Petersilie lässt sich ohne großes gärtnerisches Geschick selber aus Samen ziehen. Das größte Problem, vor welches Gärtner gestellt werden, ist jedoch, genügend Geduld aufzubringen.

Um im laufenden Gartenjahr noch eine ordentliche Ernte zu erhalten, sollten die Petersiliensamen im Zeitigen Frühjahr – ab Mitte Februar – in die Erde gebracht werden. 

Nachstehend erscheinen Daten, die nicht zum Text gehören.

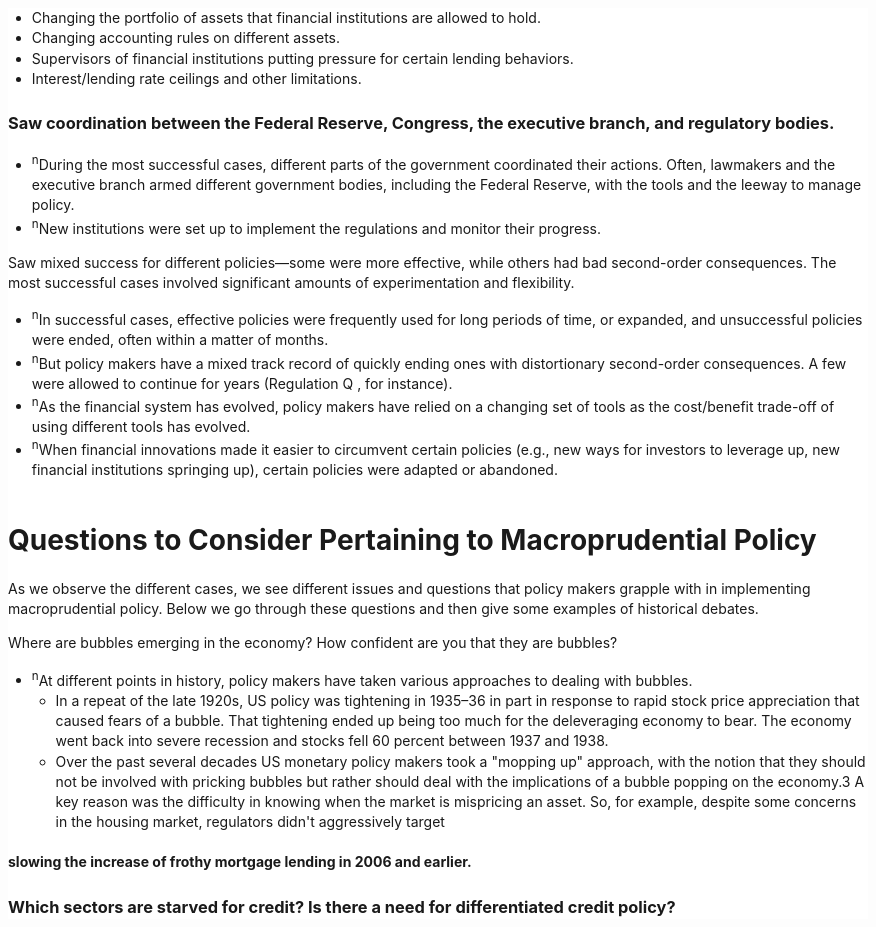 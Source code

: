 - Changing the portfolio of assets that financial institutions are allowed to hold.
- Changing accounting rules on different assets.
- Supervisors of financial institutions putting pressure for certain lending behaviors.
- Interest/lending rate ceilings and other limitations.

### Saw coordination between the Federal Reserve, Congress, the executive branch, and regulatory bodies.

- <sup>n</sup>During the most successful cases, different parts of the government coordinated their actions. Often, lawmakers and the executive branch armed different government bodies, including the Federal Reserve, with the tools and the leeway to manage policy.
- <sup>n</sup>New institutions were set up to implement the regulations and monitor their progress.

Saw mixed success for different policies—some were more effective, while others had bad second-order consequences. The most successful cases involved significant amounts of experimentation and flexibility.

- <sup>n</sup>In successful cases, effective policies were frequently used for long periods of time, or expanded, and unsuccessful policies were ended, often within a matter of months.
- <sup>n</sup>But policy makers have a mixed track record of quickly ending ones with distortionary second-order consequences. A few were allowed to continue for years (Regulation Q , for instance).
- <sup>n</sup>As the financial system has evolved, policy makers have relied on a changing set of tools as the cost/benefit trade-off of using different tools has evolved.
- <sup>n</sup>When financial innovations made it easier to circumvent certain policies (e.g., new ways for investors to leverage up, new financial institutions springing up), certain policies were adapted or abandoned.

# **Questions to Consider Pertaining to Macroprudential Policy**

As we observe the different cases, we see different issues and questions that policy makers grapple with in implementing macroprudential policy. Below we go through these questions and then give some examples of historical debates.

Where are bubbles emerging in the economy? How confident are you that they are bubbles?

- <sup>n</sup>At different points in history, policy makers have taken various approaches to dealing with bubbles.
	- In a repeat of the late 1920s, US policy was tightening in 1935–36 in part in response to rapid stock price appreciation that caused fears of a bubble. That tightening ended up being too much for the deleveraging economy to bear. The economy went back into severe recession and stocks fell 60 percent between 1937 and 1938.
	- Over the past several decades US monetary policy makers took a "mopping up" approach, with the notion that they should not be involved with pricking bubbles but rather should deal with the implications of a bubble popping on the economy.3 A key reason was the difficulty in knowing when the market is mispricing an asset. So, for example, despite some concerns in the housing market, regulators didn't aggressively target

#### slowing the increase of frothy mortgage lending in 2006 and earlier.

### Which sectors are starved for credit? Is there a need for differentiated credit policy?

Der richtige Standort für Petersilie

Petersilie liebt den halbschattigen, leiht feuchten Boden. In der Kräuterspirale wird sie daher in den unteren Bereich gesetzt. Im Gegensatz zu mediterranen Kräutern mag sie es etwas nährstoffreicher, möchte aber auch keine zu starke Düngung.

Den Boden vorbereiten

Um die Petersilie direkt im Freiland zu säen muss zunächst die Pflanzerde vorbereitet werden. Die erde sollte so bearbeitet werden, dass keine großen Erdklumpen mehr vorhanden sind. Gleichzeitig kann zur Nährstoffversorgung etwas reifer Kompost eingearbeitet werden. Bei schwerer, lehmhaltiger Erde kannn darauf aber auch verzichtet werden.

Petersilie einsäen

Petersilie gehört zu den Dunkelkeimern. Das bedeutet, die Samen dürfen nicht einfach nur oben auf die Erde aufgestreut werden, sondern sie müssen müssen von einer Schicht Erde bedeckt sein.

Die Saat wird daher auf dem gewünschten Beet leicht gestreut verteilt und anschließend mit mindestens 1cm Erde bedeckt. Danach wird das erste Mal angegossen. Um das Wegspülen der Saat zu verhindern, sollte dass sehr vorsichtig mit einem feinen Wasserstrahl geschehen.

Warten – Gießen – Warten

Nun heißt es warten und immer wieder gießen. Um ordentlich zu keimen sollte das Beet nie komplett austrocknen. Nach ca. 2 Wochen durchbrechen dann die ersten Keimlinge die Erddecke. Je nach Witterung kann sich dieser Zeitraum auch länger hinziehen.